Extract Text from PDF in R

23 Oct

Extract Text from PDF in R

Alboukadel

Text Mining

This article describes how to extract text from PDF in R using the pdftools package.

Contents:

Installation
Load the package
Extract the PDF text content
Render the pdf pages as images
Summary

Installation

For MAC OSX and Windows, you can use the following code to install directly from CRAN repository:

install.packages("pdftools")

For Linux/Unix systems, you may need to first install the poppler library on your computer.

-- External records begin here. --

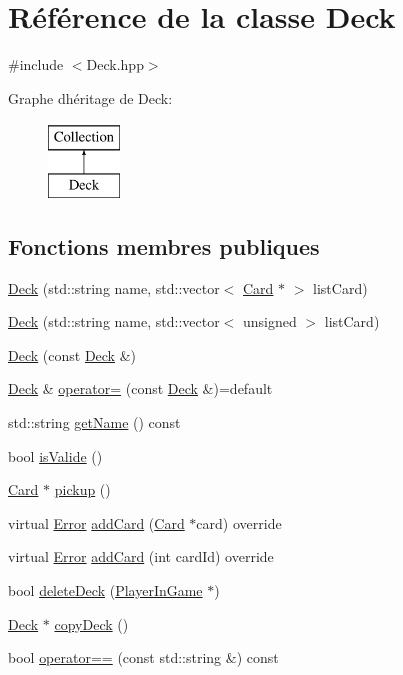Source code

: \hypertarget{classDeck}{}\section{Référence de la classe Deck}
\label{classDeck}


{\ttfamily \#include $<$Deck.\+hpp$>$}

Graphe d\textquotesingle{}héritage de Deck\+:\begin{figure}[H]
\begin{center}
\leavevmode
\includegraphics[height=2.000000cm]{classDeck}
\end{center}
\end{figure}
\subsection*{Fonctions membres publiques}
\begin{DoxyCompactItemize}
\item 
\hyperlink{classDeck_ab7f2fc685f721ab93884d04826db1de0}{Deck} (std\+::string name, std\+::vector$<$ \hyperlink{classCard}{Card} $\ast$ $>$ list\+Card)
\item 
\hyperlink{classDeck_a34d860bcef590d58850606102623da07}{Deck} (std\+::string name, std\+::vector$<$ unsigned $>$ list\+Card)
\item 
\hyperlink{classDeck_a11233381fd5ea0b0b4e6288048f146fa}{Deck} (const \hyperlink{classDeck}{Deck} \&)
\item 
\hyperlink{classDeck}{Deck} \& \hyperlink{classDeck_ac3d2eaa856438ec34f898821e7e76a6d}{operator=} (const \hyperlink{classDeck}{Deck} \&)=default
\item 
std\+::string \hyperlink{classDeck_aa140e47d3e2fbb1de45b153a2fce8375}{get\+Name} () const 
\item 
bool \hyperlink{classDeck_a66cfb2d1adfb6b0b94ed25c8f5ca29f9}{is\+Valide} ()
\item 
\hyperlink{classCard}{Card} $\ast$ \hyperlink{classDeck_a910d3c6c7a83168fd7f2485778d5bfe0}{pickup} ()
\item 
virtual \hyperlink{Error_8hpp_a2c3e4bb40f36b262a5214e2da2bca9c5}{Error} \hyperlink{classDeck_a741aa3330dc4912beb69c962e74df507}{add\+Card} (\hyperlink{classCard}{Card} $\ast$card) override
\item 
virtual \hyperlink{Error_8hpp_a2c3e4bb40f36b262a5214e2da2bca9c5}{Error} \hyperlink{classDeck_a5c18872420a1969dba61ee3eca320aa7}{add\+Card} (int card\+Id) override
\item 
bool \hyperlink{classDeck_a360cf67965cd28b8bdda3ec932ae3296}{delete\+Deck} (\hyperlink{classPlayerInGame}{Player\+In\+Game} $\ast$)
\item 
\hyperlink{classDeck}{Deck} $\ast$ \hyperlink{classDeck_ab216a347587d7afe42adecb58a42fcbb}{copy\+Deck} ()
\item 
bool \hyperlink{classDeck_a52acbf278ff10f88a9438906afad6f3a}{operator==} (const std\+::string \&) const 
\end{DoxyCompactItemize}
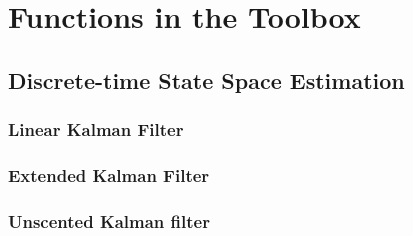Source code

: %
\chapter{Functions in the Toolbox}
%

\label{ch:functions}




\section{Discrete-time State Space Estimation}

\subsection{Linear Kalman Filter}














\subsection{Extended Kalman Filter}














\subsection{Unscented Kalman filter}

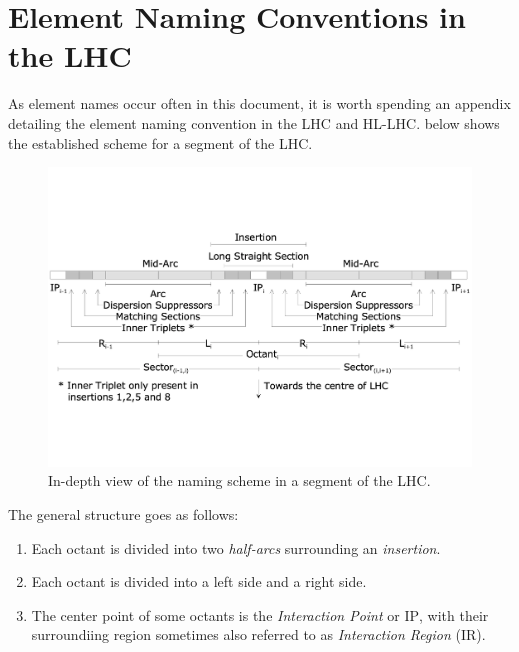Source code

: \chapter{Element Naming Conventions in the LHC} %

\label{Appendix_Naming_Conventions} %


As element names occur often in this document, it is worth spending an appendix detailing the element naming convention in the LHC and HL-LHC.
 below shows the established scheme for a segment of the LHC.

\begin{figure}[h]
    \centering
    \includegraphics*[width=0.9\linewidth]{Figures/Appendices/LHC_naming_scheme.pdf}
    \caption{In-depth view of the naming scheme in a segment of the LHC.}
    \label{figure:lhc_segment_naming_scheme}
  \end{figure}

The general structure goes as follows:
\begin{enumerate}
    \item Each octant is divided into two \textit{half-arcs} surrounding an \textit{insertion}.
    \item Each octant is divided into a left side and a right side.
    \item The center point of some octants is the \textit{Interaction Point} or $\mathrm{IP}$, with their surroundiing region sometimes also referred to as \textit{Interaction Region} ($\mathrm{IR}$).
\end{enumerate}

Use the following bash code depending on your operating system:

On Debian/Ubuntu: sudo apt-get install libpoppler-cpp-dev
On Fedora or CentOS: sudo yum install poppler-cpp-devel
On Mac OSX : brew install poppler

Load the package

library("pdftools")

Extract the PDF text content

# Download a demo pdf file
pdf.file <- "https://www.datanovia.com/en/https://www.datanovia.com/en/wp-content/uploads/dn-tutorials/book-preview/clustering_en_preview.pdf"
download.file(pdf.file, destfile = "clustering.pdf", mode = "wb")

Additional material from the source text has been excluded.